++++ Entries shown ++++

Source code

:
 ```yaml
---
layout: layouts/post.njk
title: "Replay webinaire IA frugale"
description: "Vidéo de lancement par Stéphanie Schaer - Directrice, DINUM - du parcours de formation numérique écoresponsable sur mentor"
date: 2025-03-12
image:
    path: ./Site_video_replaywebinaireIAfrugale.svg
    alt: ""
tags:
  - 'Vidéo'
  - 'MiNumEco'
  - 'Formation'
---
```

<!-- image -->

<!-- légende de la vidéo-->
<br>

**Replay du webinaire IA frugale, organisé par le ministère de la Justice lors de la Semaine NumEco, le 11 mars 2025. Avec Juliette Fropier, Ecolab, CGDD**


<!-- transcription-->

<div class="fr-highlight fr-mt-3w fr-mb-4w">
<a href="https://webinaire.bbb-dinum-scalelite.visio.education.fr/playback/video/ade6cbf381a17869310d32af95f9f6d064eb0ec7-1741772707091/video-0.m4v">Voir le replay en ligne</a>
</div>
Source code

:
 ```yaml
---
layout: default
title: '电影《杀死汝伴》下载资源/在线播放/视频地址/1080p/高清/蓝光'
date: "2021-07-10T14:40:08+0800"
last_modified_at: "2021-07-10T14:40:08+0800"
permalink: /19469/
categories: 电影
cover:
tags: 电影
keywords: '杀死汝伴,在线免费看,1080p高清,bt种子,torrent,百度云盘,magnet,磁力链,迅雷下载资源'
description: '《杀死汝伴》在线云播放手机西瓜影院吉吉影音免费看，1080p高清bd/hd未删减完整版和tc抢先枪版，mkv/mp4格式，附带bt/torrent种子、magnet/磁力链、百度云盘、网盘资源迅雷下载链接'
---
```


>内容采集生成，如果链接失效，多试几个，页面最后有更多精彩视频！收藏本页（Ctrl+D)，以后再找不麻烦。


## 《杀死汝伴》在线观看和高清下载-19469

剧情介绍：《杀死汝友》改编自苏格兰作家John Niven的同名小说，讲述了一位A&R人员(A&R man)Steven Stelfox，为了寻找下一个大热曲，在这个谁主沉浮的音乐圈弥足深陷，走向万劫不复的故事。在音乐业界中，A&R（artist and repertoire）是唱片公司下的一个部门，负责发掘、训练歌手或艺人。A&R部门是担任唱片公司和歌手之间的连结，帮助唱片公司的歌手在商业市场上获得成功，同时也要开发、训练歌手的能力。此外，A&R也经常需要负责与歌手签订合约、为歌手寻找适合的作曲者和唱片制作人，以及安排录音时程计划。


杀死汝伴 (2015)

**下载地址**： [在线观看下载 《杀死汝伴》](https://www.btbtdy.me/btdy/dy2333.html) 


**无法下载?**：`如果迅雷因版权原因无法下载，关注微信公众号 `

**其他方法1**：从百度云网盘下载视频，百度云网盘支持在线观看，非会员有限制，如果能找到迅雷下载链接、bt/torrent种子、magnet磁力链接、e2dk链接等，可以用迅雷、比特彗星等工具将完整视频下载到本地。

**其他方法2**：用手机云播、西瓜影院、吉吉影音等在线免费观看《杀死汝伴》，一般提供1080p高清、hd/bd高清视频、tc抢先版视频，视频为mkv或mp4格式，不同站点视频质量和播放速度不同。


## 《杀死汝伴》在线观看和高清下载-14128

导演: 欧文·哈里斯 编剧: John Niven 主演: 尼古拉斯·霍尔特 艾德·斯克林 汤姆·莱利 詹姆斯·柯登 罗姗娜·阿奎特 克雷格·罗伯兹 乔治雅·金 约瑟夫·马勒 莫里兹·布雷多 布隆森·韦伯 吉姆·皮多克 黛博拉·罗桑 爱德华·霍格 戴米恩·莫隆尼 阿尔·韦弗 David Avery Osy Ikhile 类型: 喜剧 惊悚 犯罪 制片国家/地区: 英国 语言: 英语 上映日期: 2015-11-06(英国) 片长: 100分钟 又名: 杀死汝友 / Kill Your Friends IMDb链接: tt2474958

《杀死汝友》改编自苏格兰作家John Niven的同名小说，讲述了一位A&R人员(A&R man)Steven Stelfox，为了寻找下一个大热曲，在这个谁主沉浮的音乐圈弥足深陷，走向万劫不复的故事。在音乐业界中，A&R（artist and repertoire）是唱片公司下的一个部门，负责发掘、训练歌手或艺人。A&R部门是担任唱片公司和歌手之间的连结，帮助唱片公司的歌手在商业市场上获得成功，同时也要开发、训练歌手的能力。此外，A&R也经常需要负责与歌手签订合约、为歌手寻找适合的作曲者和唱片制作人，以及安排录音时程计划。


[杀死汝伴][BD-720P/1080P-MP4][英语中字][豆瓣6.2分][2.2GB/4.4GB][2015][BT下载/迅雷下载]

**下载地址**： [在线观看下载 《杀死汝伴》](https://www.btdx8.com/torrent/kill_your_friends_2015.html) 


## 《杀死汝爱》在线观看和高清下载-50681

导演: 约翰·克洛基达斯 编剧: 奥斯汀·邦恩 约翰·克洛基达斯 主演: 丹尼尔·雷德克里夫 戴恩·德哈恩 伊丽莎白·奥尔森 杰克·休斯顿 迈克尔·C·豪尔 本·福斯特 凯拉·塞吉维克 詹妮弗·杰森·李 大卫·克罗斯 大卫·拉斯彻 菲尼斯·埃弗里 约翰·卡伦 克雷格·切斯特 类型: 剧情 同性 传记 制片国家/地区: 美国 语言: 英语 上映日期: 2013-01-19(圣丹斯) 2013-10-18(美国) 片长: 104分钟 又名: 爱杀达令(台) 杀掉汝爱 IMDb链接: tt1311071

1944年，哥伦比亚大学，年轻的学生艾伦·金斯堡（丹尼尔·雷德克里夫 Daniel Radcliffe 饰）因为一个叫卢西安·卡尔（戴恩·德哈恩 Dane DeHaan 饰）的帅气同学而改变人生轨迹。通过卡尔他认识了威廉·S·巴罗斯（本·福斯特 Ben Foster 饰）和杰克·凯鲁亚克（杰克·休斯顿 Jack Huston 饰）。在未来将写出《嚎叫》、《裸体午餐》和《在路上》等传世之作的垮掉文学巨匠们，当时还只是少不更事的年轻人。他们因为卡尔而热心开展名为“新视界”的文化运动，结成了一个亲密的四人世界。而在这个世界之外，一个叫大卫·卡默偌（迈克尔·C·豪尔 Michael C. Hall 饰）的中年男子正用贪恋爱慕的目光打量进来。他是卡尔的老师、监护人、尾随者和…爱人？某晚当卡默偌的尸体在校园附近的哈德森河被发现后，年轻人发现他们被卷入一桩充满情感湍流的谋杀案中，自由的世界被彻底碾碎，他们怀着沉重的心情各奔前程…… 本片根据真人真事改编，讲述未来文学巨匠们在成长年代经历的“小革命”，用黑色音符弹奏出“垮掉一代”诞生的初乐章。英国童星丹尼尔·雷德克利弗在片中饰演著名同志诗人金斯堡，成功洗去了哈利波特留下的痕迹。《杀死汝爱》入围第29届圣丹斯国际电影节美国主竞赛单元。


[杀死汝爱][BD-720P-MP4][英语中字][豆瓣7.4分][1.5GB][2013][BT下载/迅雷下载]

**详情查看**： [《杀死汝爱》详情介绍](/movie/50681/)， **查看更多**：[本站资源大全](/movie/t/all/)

++++

» **Exercise goal**
All lines in the data above from the one with "<!-- transcription-->" through the one with "## 《杀死汝伴》在线观看和高清下载-14128" must be repeated exactly, and no others.

» **Your response**
<!-- transcription-->

<div class="fr-highlight fr-mt-3w fr-mb-4w">
<a href="https://webinaire.bbb-dinum-scalelite.visio.education.fr/playback/video/ade6cbf381a17869310d32af95f9f6d064eb0ec7-1741772707091/video-0.m4v">Voir le replay en ligne</a>
</div>
Source code

:
 ```yaml
---
layout: default
title: '电影《杀死汝伴》下载资源/在线播放/视频地址/1080p/高清/蓝光'
date: "2021-07-10T14:40:08+0800"
last_modified_at: "2021-07-10T14:40:08+0800"
permalink: /19469/
categories: 电影
cover:
tags: 电影
keywords: '杀死汝伴,在线免费看,1080p高清,bt种子,torrent,百度云盘,magnet,磁力链,迅雷下载资源'
description: '《杀死汝伴》在线云播放手机西瓜影院吉吉影音免费看，1080p高清bd/hd未删减完整版和tc抢先枪版，mkv/mp4格式，附带bt/torrent种子、magnet/磁力链、百度云盘、网盘资源迅雷下载链接'
---
```


>内容采集生成，如果链接失效，多试几个，页面最后有更多精彩视频！收藏本页（Ctrl+D)，以后再找不麻烦。


## 《杀死汝伴》在线观看和高清下载-19469

剧情介绍：《杀死汝友》改编自苏格兰作家John Niven的同名小说，讲述了一位A&R人员(A&R man)Steven Stelfox，为了寻找下一个大热曲，在这个谁主沉浮的音乐圈弥足深陷，走向万劫不复的故事。在音乐业界中，A&R（artist and repertoire）是唱片公司下的一个部门，负责发掘、训练歌手或艺人。A&R部门是担任唱片公司和歌手之间的连结，帮助唱片公司的歌手在商业市场上获得成功，同时也要开发、训练歌手的能力。此外，A&R也经常需要负责与歌手签订合约、为歌手寻找适合的作曲者和唱片制作人，以及安排录音时程计划。


杀死汝伴 (2015)

**下载地址**： [在线观看下载 《杀死汝伴》](https://www.btbtdy.me/btdy/dy2333.html) 


**无法下载?**：`如果迅雷因版权原因无法下载，关注微信公众号 `

**其他方法1**：从百度云网盘下载视频，百度云网盘支持在线观看，非会员有限制，如果能找到迅雷下载链接、bt/torrent种子、magnet磁力链接、e2dk链接等，可以用迅雷、比特彗星等工具将完整视频下载到本地。

**其他方法2**：用手机云播、西瓜影院、吉吉影音等在线免费观看《杀死汝伴》，一般提供1080p高清、hd/bd高清视频、tc抢先版视频，视频为mkv或mp4格式，不同站点视频质量和播放速度不同。


## 《杀死汝伴》在线观看和高清下载-14128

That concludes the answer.